You may specify the target file as the parameter:
.. code-block:: bash
airflow connections export connections.json
Alternatively you may specify file-format parameter for overriding the file format:
.. code-block:: bash
airflow connections export /tmp/connections --file-format yaml
You may also specify - for STDOUT:
.. code-block:: bash
airflow connections export -
The JSON format contains an object where the key contains the connection ID and the value contains the definition of the connection. In this format, the connection is defined as a JSON object. The following is a sample JSON file.
.. code-block:: json
{
"airflow_db": {
"conn_type": "mysql",
"host": "mysql",
"login": "root",
"password": "plainpassword",
"schema": "airflow",
"port": null,
"extra": null
},
"druid_broker_default": {
"conn_type": "druid",
"host": "druid-broker",
"login": null,
"password": null,
"schema": null,
"port": 8082,
"extra": "{\"endpoint\": \"druid/v2/sql\"}"
}
}
The YAML file structure is similar to that of a JSON. The key-value pair of connection ID and the definitions of one or more connections. In this format, the connection is defined as a YAML object. The following is a sample YAML file.
.. code-block:: yaml
airflow_db:
conn_type: mysql
extra: null
host: mysql
login: root
password: plainpassword
port: null
schema: airflow
druid_broker_default:
conn_type: druid
extra: '{"endpoint": "druid/v2/sql"}'
host: druid-broker
login: null
password: null
port: 8082
schema: null
You may also export connections in .env format. The key is the connection ID, and the value is the serialized representation of the connection, using either Airflow's Connection URI format or JSON. To use JSON provide option --serialization-format=json otherwise the Airflow Connection URI format will be used.
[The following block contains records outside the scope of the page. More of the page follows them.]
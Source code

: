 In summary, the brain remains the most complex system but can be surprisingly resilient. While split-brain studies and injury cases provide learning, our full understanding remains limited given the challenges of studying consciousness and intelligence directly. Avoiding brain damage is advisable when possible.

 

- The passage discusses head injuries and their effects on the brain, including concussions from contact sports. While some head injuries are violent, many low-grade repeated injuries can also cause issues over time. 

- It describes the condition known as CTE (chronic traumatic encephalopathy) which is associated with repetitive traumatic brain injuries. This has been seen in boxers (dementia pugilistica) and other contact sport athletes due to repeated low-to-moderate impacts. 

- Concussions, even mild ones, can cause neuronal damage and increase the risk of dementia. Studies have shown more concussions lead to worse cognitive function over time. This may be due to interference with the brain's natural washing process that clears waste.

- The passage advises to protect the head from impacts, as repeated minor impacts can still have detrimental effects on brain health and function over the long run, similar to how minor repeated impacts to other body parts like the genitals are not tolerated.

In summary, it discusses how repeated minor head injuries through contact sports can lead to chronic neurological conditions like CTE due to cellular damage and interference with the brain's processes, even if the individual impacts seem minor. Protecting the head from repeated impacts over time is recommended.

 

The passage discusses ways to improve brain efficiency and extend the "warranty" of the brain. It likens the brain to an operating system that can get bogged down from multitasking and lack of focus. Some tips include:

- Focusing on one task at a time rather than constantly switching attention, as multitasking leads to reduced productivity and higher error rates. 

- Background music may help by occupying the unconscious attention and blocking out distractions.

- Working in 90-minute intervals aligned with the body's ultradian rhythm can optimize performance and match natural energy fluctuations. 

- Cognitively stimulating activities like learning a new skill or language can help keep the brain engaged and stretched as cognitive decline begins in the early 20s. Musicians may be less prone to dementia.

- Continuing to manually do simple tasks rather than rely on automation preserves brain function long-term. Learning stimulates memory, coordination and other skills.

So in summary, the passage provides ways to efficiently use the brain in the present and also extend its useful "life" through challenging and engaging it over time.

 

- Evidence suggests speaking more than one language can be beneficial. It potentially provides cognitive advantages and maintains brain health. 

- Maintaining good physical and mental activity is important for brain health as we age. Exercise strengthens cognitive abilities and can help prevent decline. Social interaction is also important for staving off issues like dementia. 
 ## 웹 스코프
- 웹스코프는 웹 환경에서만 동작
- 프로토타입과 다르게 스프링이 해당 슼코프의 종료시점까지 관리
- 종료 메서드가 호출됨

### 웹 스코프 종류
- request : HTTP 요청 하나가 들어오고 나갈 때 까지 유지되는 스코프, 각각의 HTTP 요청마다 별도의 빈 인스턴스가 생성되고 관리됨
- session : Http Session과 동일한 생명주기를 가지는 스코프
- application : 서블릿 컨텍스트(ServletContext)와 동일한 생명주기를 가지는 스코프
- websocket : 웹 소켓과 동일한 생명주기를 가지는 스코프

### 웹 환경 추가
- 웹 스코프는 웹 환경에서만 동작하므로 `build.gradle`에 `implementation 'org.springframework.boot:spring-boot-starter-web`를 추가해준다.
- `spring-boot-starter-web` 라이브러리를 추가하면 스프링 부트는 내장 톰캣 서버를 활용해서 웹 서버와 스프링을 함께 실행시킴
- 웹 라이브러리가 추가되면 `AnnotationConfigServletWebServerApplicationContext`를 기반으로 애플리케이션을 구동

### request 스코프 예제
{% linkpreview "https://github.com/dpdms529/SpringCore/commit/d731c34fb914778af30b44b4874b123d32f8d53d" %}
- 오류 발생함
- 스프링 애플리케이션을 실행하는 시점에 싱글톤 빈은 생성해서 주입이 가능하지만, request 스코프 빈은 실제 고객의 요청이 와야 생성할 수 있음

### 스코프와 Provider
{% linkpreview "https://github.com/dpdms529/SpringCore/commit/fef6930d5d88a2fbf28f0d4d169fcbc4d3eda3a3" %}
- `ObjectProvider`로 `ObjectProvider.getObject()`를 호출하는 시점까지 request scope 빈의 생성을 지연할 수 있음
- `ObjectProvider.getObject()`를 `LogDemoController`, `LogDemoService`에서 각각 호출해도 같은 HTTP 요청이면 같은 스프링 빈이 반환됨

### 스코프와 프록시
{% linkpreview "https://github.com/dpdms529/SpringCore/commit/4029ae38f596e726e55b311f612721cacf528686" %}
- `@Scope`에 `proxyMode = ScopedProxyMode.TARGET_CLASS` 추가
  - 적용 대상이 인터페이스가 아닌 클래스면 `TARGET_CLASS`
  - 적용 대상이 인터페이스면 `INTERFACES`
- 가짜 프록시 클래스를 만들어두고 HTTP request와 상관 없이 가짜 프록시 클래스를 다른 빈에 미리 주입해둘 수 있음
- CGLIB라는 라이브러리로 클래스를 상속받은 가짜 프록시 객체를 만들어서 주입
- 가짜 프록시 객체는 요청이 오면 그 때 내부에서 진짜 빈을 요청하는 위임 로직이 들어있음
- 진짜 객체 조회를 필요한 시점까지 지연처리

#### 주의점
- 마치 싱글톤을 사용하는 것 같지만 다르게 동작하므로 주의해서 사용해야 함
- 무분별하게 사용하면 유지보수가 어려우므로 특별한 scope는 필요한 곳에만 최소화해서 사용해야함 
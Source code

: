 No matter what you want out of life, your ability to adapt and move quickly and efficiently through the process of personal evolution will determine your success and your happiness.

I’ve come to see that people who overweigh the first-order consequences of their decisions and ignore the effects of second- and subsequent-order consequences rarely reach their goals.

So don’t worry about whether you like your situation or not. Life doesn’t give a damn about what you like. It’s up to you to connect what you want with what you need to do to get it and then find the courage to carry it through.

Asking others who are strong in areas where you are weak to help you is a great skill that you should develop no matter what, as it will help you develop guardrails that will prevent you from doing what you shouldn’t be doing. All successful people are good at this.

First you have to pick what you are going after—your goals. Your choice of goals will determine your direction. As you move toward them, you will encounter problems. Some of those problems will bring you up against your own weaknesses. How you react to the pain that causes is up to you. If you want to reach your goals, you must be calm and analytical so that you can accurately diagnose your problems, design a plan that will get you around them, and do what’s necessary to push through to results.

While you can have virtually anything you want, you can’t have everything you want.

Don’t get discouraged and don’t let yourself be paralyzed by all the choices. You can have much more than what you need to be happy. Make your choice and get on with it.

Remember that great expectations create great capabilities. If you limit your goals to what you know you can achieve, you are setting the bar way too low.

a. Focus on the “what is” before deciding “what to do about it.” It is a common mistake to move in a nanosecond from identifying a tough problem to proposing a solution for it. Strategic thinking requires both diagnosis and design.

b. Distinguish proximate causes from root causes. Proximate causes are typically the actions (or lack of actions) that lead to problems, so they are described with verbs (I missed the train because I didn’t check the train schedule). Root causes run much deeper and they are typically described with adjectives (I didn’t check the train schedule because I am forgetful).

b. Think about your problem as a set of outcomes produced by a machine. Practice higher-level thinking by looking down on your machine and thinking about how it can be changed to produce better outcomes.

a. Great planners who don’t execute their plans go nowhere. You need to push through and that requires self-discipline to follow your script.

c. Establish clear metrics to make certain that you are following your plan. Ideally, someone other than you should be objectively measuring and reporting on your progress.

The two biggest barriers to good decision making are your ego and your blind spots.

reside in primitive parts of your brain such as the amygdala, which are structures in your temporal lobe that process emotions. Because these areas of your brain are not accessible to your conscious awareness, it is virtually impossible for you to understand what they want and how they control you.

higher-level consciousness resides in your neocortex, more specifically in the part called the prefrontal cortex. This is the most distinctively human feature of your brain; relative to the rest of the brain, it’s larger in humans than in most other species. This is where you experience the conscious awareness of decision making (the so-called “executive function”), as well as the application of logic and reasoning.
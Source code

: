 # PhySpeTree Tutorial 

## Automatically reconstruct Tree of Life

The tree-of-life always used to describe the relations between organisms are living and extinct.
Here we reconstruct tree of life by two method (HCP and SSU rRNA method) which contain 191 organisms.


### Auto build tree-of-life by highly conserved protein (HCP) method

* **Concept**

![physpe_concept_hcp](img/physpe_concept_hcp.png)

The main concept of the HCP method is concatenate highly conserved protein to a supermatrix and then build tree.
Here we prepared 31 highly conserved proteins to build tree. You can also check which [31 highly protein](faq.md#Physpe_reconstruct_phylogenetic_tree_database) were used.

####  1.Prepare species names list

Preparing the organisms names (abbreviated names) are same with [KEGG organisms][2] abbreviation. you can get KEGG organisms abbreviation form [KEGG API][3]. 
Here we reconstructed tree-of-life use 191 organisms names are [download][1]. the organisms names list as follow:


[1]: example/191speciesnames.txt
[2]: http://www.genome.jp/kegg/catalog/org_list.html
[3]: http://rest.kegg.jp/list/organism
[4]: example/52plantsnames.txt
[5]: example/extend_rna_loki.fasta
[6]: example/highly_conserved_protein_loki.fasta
The following are sample .env files using the two formats.
URI example:
.. code-block:: text
airflow_db=mysql://root:plainpassword@mysql/airflow
druid_broker_default=druid://druid-broker:8082?endpoint=druid%2Fv2%2Fsql
JSON example output:
.. code-block:: text
airflow_db={"conn_type": "mysql", "login": "root", "password": "plainpassword", "host": "mysql", "schema": "airflow"}
druid_broker_default={"conn_type": "druid", "host": "druid-broker", "port": 8082, "extra": "{\"endpoint\": \"druid/v2/sql\"}"}
The CLI can be used to check whether any discovered Dags have import errors via the list-import-errors subcommand. It is possible to create an automation step which fails if any Dags cannot be imported by checking the command output, particularly when used with --output to generate a standard file format.
For example, the default output when there are no errors is No data found, and the json output is []. The check can then be run in CI or as prek hook to speed up the review process and testing.
Example command that fails if there are any errors, using jq <https://jqlang.github.io/jq/>__ to parse the output:
.. code-block:: bash
airflow dags list-import-errors --output=json | jq -e 'select(type=="array" and length == 0)'
The line can be added to automation as-is, or if you want to print the output you can use tee:
.. code-block:: bash
airflow dags list-import-errors | tee import_errors.txt && jq -e 'select(type=="array" and length == 0)' import_errors.txt
Example in a Jenkins pipeline:
.. code-block:: groovy
stage('All Dags are loadable') {
steps {
sh 'airflow dags list-import-errors | tee import_errors.txt && jq -e \'select(type=="array" and length == 0)\' import_errors.txt'
}
}
.. note::
For this to work accurately, you must ensure Airflow does not log any additional text to stdout. For example, you may need to fix any deprecation warnings, add 2>/dev/null to your command, or set lazy_load_plugins = True in the Airflow config if you have a plugin that generates logs when loaded.